Most shapes and forms of dripstone and flowstone are occasionally
duplicated by freezing water. Stalactites form on the edges of roofs,
stalagmites form on the sidewalk beneath them, etc. But one of several
cave formations which can’t be thus copied is the _soda straw_ (see
illustration page 20). Deposition begins as a ring of calcium carbonate
around a water drop. The ring has the unique feature of being a single
crystal. As more drops leave their deposits, the ringed crystals form
one on the other to create a tube. The water continues to seep through
the inside of the tube, eventually producing the fragile, crystalline
pipe with the obvious name.

The diameter of a soda straw is apparently determined by the specific
gravity and surface tension of water, for they are all nearly the same
diameter, about one-quarter inch. In a cave in western Australia one
soda straw has reached a length of 20 feet, 6 inches, yet is still only
one-quarter inch in diameter. If the drip rate decreases, the tip of the
soda straw may sometimes seal itself closed.

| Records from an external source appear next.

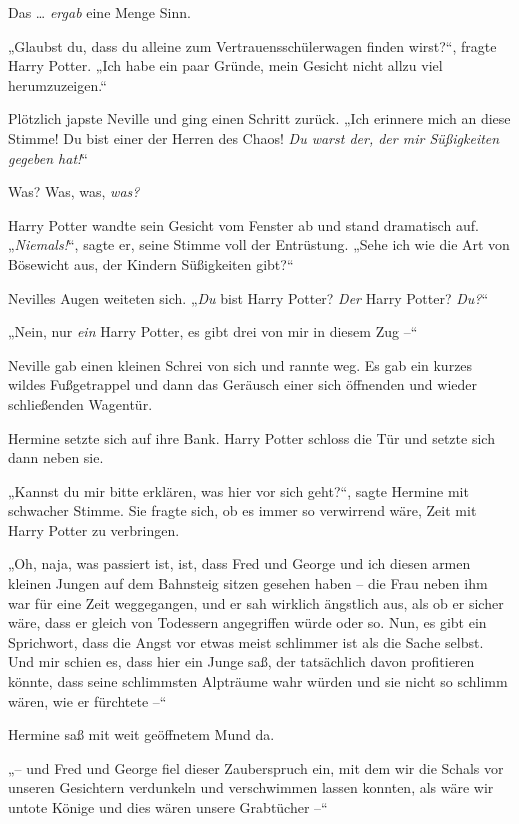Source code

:{Das … \emph{ergab} eine Menge Sinn.

„Glaubst du, dass du alleine zum Vertrauensschülerwagen finden wirst?“, fragte Harry Potter. „Ich habe ein paar Gründe, mein Gesicht nicht allzu viel herumzuzeigen.“

Plötzlich japste Neville und ging einen Schritt zurück. „Ich erinnere mich an diese Stimme! Du bist einer der Herren des Chaos! \emph{Du warst der, der mir Süßigkeiten gegeben hat!}“

Was? Was, was, \emph{was?}

Harry Potter wandte sein Gesicht vom Fenster ab und stand dramatisch auf. „\emph{Niemals!}“, sagte er, seine Stimme voll der Entrüstung. „Sehe ich wie die Art von Bösewicht aus, der Kindern Süßigkeiten gibt?“

Nevilles Augen weiteten sich. „\emph{Du} bist Harry Potter? \emph{Der} Harry Potter? \emph{Du?}“

„Nein, nur \emph{ein} Harry Potter, es gibt drei von mir in diesem Zug --“

Neville gab einen kleinen Schrei von sich und rannte weg. Es gab ein kurzes wildes Fußgetrappel und dann das Geräusch einer sich öffnenden und wieder schließenden Wagentür.

Hermine setzte sich auf ihre Bank. Harry Potter schloss die Tür und setzte sich dann neben sie.

„Kannst du mir bitte erklären, was hier vor sich geht?“, sagte Hermine mit schwacher Stimme. Sie fragte sich, ob es immer so verwirrend wäre, Zeit mit Harry Potter zu verbringen.

„Oh, naja, was passiert ist, ist, dass Fred und George und ich diesen armen kleinen Jungen auf dem Bahnsteig sitzen gesehen haben -- die Frau neben ihm war für eine Zeit weggegangen, und er sah wirklich ängstlich aus, als ob er sicher wäre, dass er gleich von Todessern angegriffen würde oder so. Nun, es gibt ein Sprichwort, dass die Angst vor etwas meist schlimmer ist als die Sache selbst. Und mir schien es, dass hier ein Junge saß, der tatsächlich davon profitieren könnte, dass seine schlimmsten Alpträume wahr würden und sie nicht so schlimm wären, wie er fürchtete --“

Hermine saß mit weit geöffnetem Mund da.

„-- und Fred und George fiel dieser Zauberspruch ein, mit dem wir die Schals vor unseren Gesichtern verdunkeln und verschwimmen lassen konnten, als wäre wir untote Könige und dies wären unsere Grabtücher --“

}
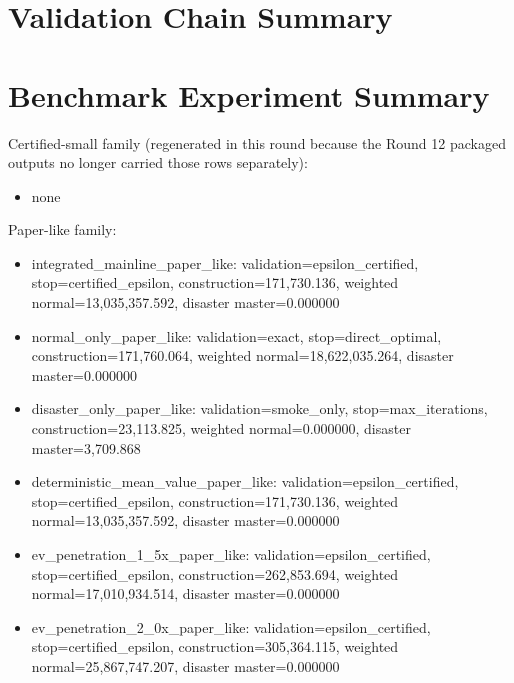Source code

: \documentclass[11pt]{article}
\begin{document}
\section{Validation Chain Summary}


\section{Benchmark Experiment Summary}
Certified-small family (regenerated in this round because the Round 12 packaged outputs no longer carried those rows separately):
\begin{itemize}
\item none
\end{itemize}

Paper-like family:
\begin{itemize}
\item integrated\_mainline\_paper\_like: validation=epsilon\_certified, stop=certified\_epsilon, construction=171,730.136, weighted normal=13,035,357.592, disaster master=0.000000
\item normal\_only\_paper\_like: validation=exact, stop=direct\_optimal, construction=171,760.064, weighted normal=18,622,035.264, disaster master=0.000000
\item disaster\_only\_paper\_like: validation=smoke\_only, stop=max\_iterations, construction=23,113.825, weighted normal=0.000000, disaster master=3,709.868
\item deterministic\_mean\_value\_paper\_like: validation=epsilon\_certified, stop=certified\_epsilon, construction=171,730.136, weighted normal=13,035,357.592, disaster master=0.000000
\item ev\_penetration\_1\_5x\_paper\_like: validation=epsilon\_certified, stop=certified\_epsilon, construction=262,853.694, weighted normal=17,010,934.514, disaster master=0.000000
\item ev\_penetration\_2\_0x\_paper\_like: validation=epsilon\_certified, stop=certified\_epsilon, construction=305,364.115, weighted normal=25,867,747.207, disaster master=0.000000
\end{itemize}
\end{document}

    [Illustration: Calcite crystals in layer of flowstone, 8 inches
    high.]

    [Illustration: ]

Some speleothems apparently defy gravity. Now and then internal
hydrostatic pressure causes secondary formations to project out from
others in unusual directions. These are _helictites_ (see illustration
on page 21). A related form is _popcorn_ (see illustration on page 22),
the mat of small nodules which coat the “beehive” and other objects in
the cave. Also called “cave coral,” popcorn can form under water or
along wet walls in response to air currents.

    [Illustration: Helictite formed on soda straw]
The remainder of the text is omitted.